What to do. Begin with the line containing "02:00:00:04:01:57" and copy each line exactly through the last line of the entries, inclusive.

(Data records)
⁂

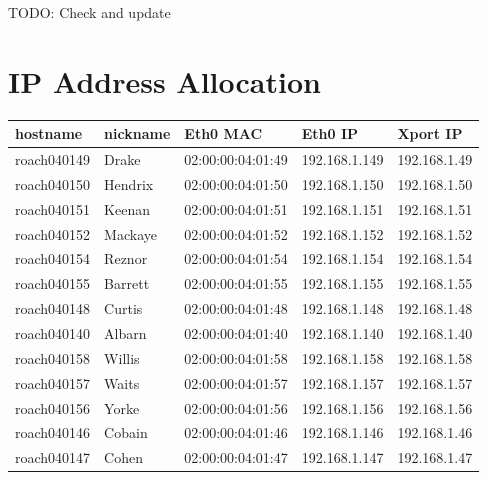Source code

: \documentclass[letterpaper,10pt,english]{sphinxmanual}
\begin{document}
TODO: Check and update


\section{IP Address Allocation}
\label{ip_allocation:ip-address-allocation}
\begin{tabulary}{\linewidth}{|L|L|L|L|L|}
\hline
\textbf{
hostname
} & \textbf{
nickname
} & \textbf{
Eth0 MAC
} & \textbf{
Eth0 IP
} & \textbf{
Xport IP
}\\\hline

roach040149
 & 
Drake
 & 
02:00:00:04:01:49
 & 
192.168.1.149
 & 
192.168.1.49
\\\hline

roach040150
 & 
Hendrix
 & 
02:00:00:04:01:50
 & 
192.168.1.150
 & 
192.168.1.50
\\\hline

roach040151
 & 
Keenan
 & 
02:00:00:04:01:51
 & 
192.168.1.151
 & 
192.168.1.51
\\\hline

roach040152
 & 
Mackaye
 & 
02:00:00:04:01:52
 & 
192.168.1.152
 & 
192.168.1.52
\\\hline

roach040154
 & 
Reznor
 & 
02:00:00:04:01:54
 & 
192.168.1.154
 & 
192.168.1.54
\\\hline

roach040155
 & 
Barrett
 & 
02:00:00:04:01:55
 & 
192.168.1.155
 & 
192.168.1.55
\\\hline

roach040148
 & 
Curtis
 & 
02:00:00:04:01:48
 & 
192.168.1.148
 & 
192.168.1.48
\\\hline

roach040140
 & 
Albarn
 & 
02:00:00:04:01:40
 & 
192.168.1.140
 & 
192.168.1.40
\\\hline

roach040158
 & 
Willis
 & 
02:00:00:04:01:58
 & 
192.168.1.158
 & 
192.168.1.58
\\\hline

roach040157
 & 
Waits
 & 
02:00:00:04:01:57
 & 
192.168.1.157
 & 
192.168.1.57
\\\hline

roach040156
 & 
Yorke
 & 
02:00:00:04:01:56
 & 
192.168.1.156
 & 
192.168.1.56
\\\hline

roach040146
 & 
Cobain
 & 
02:00:00:04:01:46
 & 
192.168.1.146
 & 
192.168.1.46
\\\hline

roach040147
 & 
Cohen
 & 
02:00:00:04:01:47
 & 
192.168.1.147
 & 
192.168.1.47
\\\hline
\end{tabulary}
\end{document}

⁂

Solution below.
02:00:00:04:01:57
 & 
192.168.1.157
 & 
192.168.1.57
\\\hline

roach040156
 & 
Yorke
 & 
02:00:00:04:01:56
 & 
192.168.1.156
 & 
192.168.1.56
\\\hline

roach040146
 & 
Cobain
 & 
02:00:00:04:01:46
 & 
192.168.1.146
 & 
192.168.1.46
\\\hline

roach040147
 & 
Cohen
 & 
02:00:00:04:01:47
 & 
192.168.1.147
 & 
192.168.1.47
\\\hline
\end{tabulary}
\end{document}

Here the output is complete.